TRY IT> From the first line of the data through the line containing "Must be one", transcribe each line exactly. Pictures do not belong in the copy.

EXERCISE MATERIALS>
▬▬▬▬▬▬▬▬▬▬
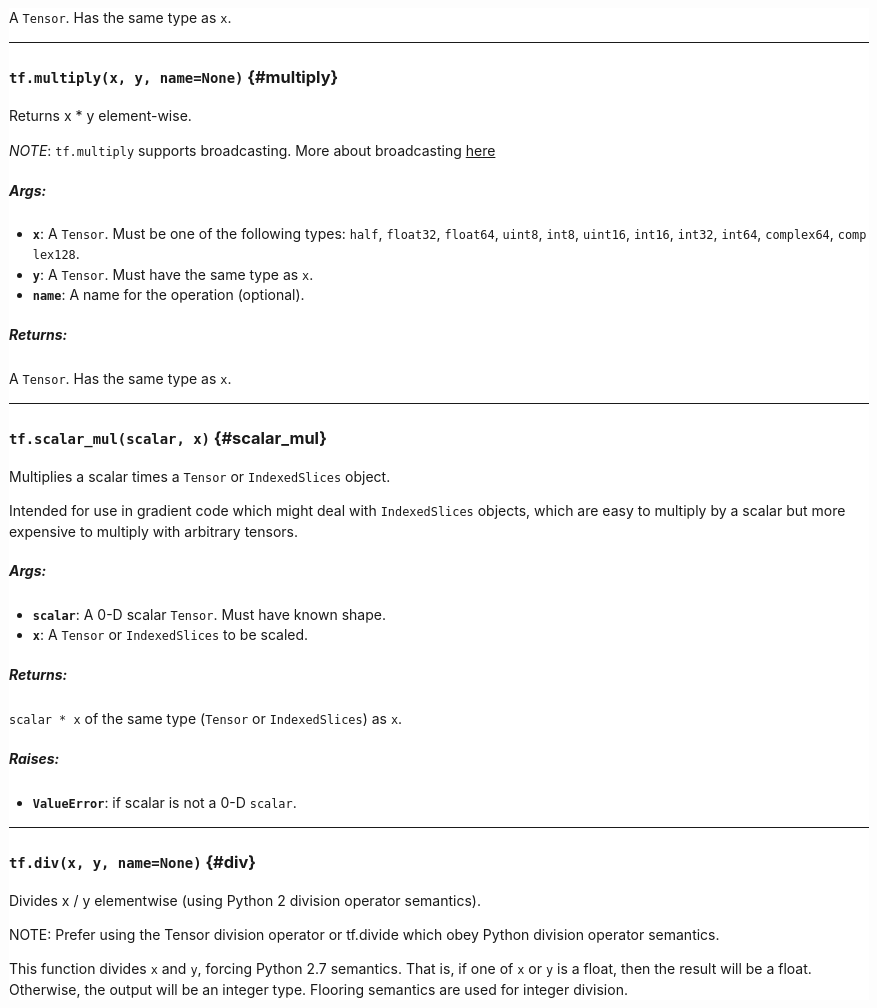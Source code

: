   A `Tensor`. Has the same type as `x`.


- - -

### `tf.multiply(x, y, name=None)` {#multiply}

Returns x * y element-wise.

*NOTE*: ``tf.multiply`` supports broadcasting. More about broadcasting
[here](http://docs.scipy.org/doc/numpy/user/basics.broadcasting.html)

##### Args:


*  <b>`x`</b>: A `Tensor`. Must be one of the following types: `half`, `float32`, `float64`, `uint8`, `int8`, `uint16`, `int16`, `int32`, `int64`, `complex64`, `complex128`.
*  <b>`y`</b>: A `Tensor`. Must have the same type as `x`.
*  <b>`name`</b>: A name for the operation (optional).

##### Returns:

  A `Tensor`. Has the same type as `x`.


- - -

### `tf.scalar_mul(scalar, x)` {#scalar_mul}

Multiplies a scalar times a `Tensor` or `IndexedSlices` object.

Intended for use in gradient code which might deal with `IndexedSlices`
objects, which are easy to multiply by a scalar but more expensive to
multiply with arbitrary tensors.

##### Args:


*  <b>`scalar`</b>: A 0-D scalar `Tensor`. Must have known shape.
*  <b>`x`</b>: A `Tensor` or `IndexedSlices` to be scaled.

##### Returns:

  `scalar * x` of the same type (`Tensor` or `IndexedSlices`) as `x`.

##### Raises:


*  <b>`ValueError`</b>: if scalar is not a 0-D `scalar`.


- - -

### `tf.div(x, y, name=None)` {#div}

Divides x / y elementwise (using Python 2 division operator semantics).

NOTE: Prefer using the Tensor division operator or tf.divide which obey Python
division operator semantics.

This function divides `x` and `y`, forcing Python 2.7 semantics. That is,
if one of `x` or `y` is a float, then the result will be a float.
Otherwise, the output will be an integer type. Flooring semantics are used
for integer division.

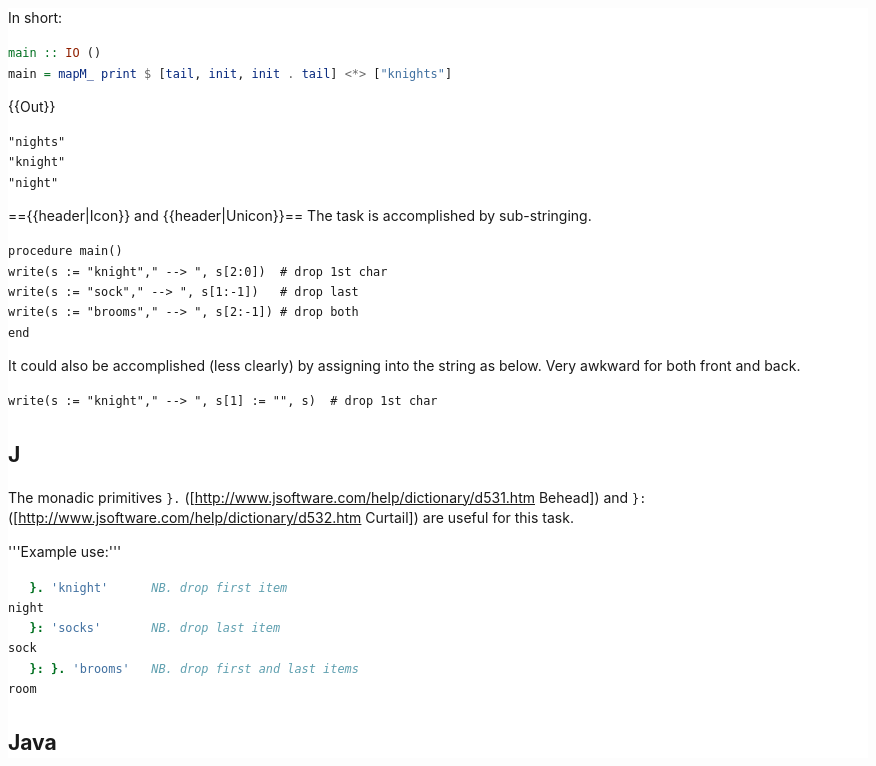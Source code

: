 
In short:

```Haskell
main :: IO ()
main = mapM_ print $ [tail, init, init . tail] <*> ["knights"]
```

{{Out}}

```txt
"nights"
"knight"
"night"
```


=={{header|Icon}} and {{header|Unicon}}==
The task is accomplished by sub-stringing.

```Icon
procedure main()
write(s := "knight"," --> ", s[2:0])  # drop 1st char
write(s := "sock"," --> ", s[1:-1])   # drop last
write(s := "brooms"," --> ", s[2:-1]) # drop both
end
```


It could also be accomplished (less clearly) by assigning into the string as below.  Very awkward for both front and back.

```Icon
write(s := "knight"," --> ", s[1] := "", s)  # drop 1st char
```



## J

The monadic primitives <code>}.</code> ([http://www.jsoftware.com/help/dictionary/d531.htm Behead]) and <code>}:</code> ([http://www.jsoftware.com/help/dictionary/d532.htm Curtail]) are useful for this task.

'''Example use:'''


```j
   }. 'knight'      NB. drop first item
night
   }: 'socks'       NB. drop last item
sock
   }: }. 'brooms'   NB. drop first and last items
room
```



## Java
▬▬▬▬▬▬▬▬▬▬
SOLVED PROBLEM>
Source code

:   A `Tensor`. Has the same type as `x`.


- - -

### `tf.multiply(x, y, name=None)` {#multiply}

Returns x * y element-wise.

*NOTE*: ``tf.multiply`` supports broadcasting. More about broadcasting
[here](http://docs.scipy.org/doc/numpy/user/basics.broadcasting.html)

##### Args:


*  <b>`x`</b>: A `Tensor`. Must be one of the following types: `half`, `float32`, `float64`, `uint8`, `int8`, `uint16`, `int16`, `int32`, `int64`, `complex64`, `complex128`.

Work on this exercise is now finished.